_PROBLEM DETAILS_. Find every line below with the word "dans" in it, and copy each one.

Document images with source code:
[Start of section]

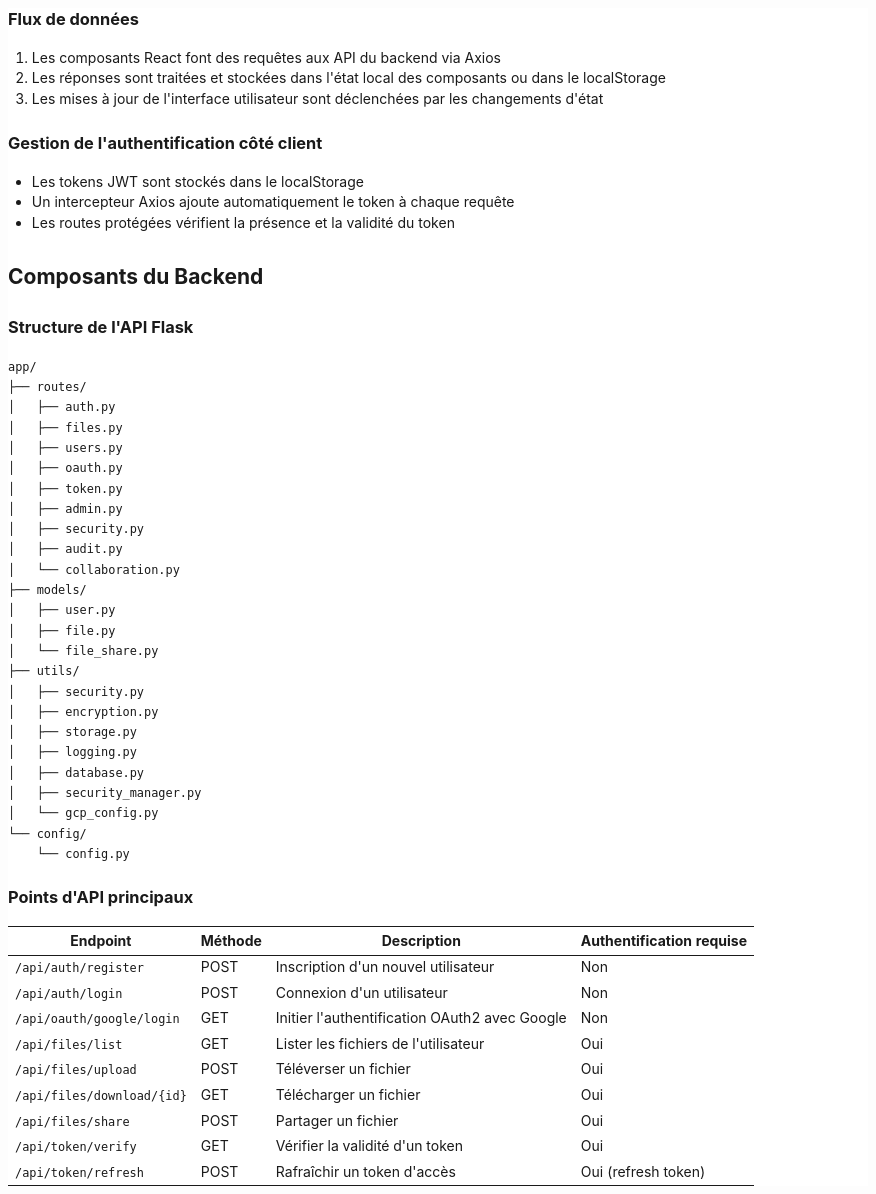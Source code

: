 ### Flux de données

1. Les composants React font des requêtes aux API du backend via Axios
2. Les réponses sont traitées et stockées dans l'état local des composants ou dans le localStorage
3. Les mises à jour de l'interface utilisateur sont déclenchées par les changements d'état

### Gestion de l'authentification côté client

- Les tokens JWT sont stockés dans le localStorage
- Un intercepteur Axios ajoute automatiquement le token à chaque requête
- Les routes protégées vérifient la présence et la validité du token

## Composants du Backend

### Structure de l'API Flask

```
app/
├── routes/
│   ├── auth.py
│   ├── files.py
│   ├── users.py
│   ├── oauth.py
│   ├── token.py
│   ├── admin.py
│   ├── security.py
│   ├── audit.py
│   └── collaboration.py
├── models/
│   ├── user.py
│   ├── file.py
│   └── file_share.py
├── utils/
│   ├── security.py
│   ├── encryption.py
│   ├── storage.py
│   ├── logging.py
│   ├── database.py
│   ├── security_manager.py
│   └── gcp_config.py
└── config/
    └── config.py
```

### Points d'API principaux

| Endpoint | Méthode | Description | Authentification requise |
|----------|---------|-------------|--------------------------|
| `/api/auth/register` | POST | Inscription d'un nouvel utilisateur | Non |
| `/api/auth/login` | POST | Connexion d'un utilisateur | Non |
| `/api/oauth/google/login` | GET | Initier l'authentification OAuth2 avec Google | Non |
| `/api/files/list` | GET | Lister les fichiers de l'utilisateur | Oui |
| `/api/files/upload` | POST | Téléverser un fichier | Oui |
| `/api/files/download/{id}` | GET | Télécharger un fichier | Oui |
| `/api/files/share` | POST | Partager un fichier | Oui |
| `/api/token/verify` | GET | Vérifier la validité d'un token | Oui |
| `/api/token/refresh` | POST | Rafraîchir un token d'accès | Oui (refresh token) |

[End of section]

_TASK SOLUTION_.
2. Les réponses sont traitées et stockées dans l'état local des composants ou dans le localStorage
- Les tokens JWT sont stockés dans le localStorage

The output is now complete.